There is a café in our town
called the Silver Spur. Can't remember when it was first opened. Seems
like most of my life time it has always been there. All around the Silver
Spur was a wide gravel drive big enough to allow the lonely, hard driving,
truck drivers to swing into the space with no slowing down of their big
rigs. Somewhere in the progression of time the interstate went through and
most of the big rigs don't go through here anymore. A few deliver to the
small isolated areas but not many, so now around the eatery is mostly an
open gravel drive.
Today, the image of the
redneck in a broken down pick-up truck has been replaced by the sharp
shining trucks parked at an angle and up close to the double doors on the
east and the west of the entry. The new truck glosses over what is still a
personality going back to one can only guess how far.
“Howdy Pete, consarn yer
hide, whar yah been?” “I ain't seen you in a coon's age.”
“Yeah?
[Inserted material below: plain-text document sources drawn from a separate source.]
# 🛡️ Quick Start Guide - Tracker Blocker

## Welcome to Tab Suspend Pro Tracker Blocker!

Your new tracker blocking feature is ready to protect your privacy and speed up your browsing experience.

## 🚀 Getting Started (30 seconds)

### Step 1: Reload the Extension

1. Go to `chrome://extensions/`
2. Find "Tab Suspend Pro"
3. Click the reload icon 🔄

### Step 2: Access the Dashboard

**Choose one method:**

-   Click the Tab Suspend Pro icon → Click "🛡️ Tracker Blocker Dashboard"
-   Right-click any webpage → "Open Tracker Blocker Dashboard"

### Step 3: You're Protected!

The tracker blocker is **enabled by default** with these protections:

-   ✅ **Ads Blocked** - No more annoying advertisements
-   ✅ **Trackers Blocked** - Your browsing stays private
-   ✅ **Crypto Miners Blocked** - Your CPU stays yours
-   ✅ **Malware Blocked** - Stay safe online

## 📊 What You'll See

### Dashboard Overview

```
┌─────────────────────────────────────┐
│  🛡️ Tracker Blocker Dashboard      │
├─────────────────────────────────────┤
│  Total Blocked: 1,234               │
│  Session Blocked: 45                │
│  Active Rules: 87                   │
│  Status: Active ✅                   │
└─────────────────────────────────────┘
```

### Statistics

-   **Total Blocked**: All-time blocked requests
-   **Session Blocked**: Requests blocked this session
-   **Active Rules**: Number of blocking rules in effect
Oh yeah, I reckin yer
right on that.”
“How you bean anyhow?”
“Ah ahrite, aaahrite, cain't
complain. Me and the Misses we're doin' ahrite.”
“You still hooked up with
that ornery gal. I'll swar, she's got to be the meanest woman thar ever
was.”
“Yep, yep. Shore as the
world she is.” This response made with a grinning expression spoke more than
words.
As that small crowd took
their place in a booth next to the wide window directly behind them came
another party and they were acquainted with those who were exchanging
hello's. Their grins were equally as wide and they had an expression on
their face to make one believe they knew some great secret.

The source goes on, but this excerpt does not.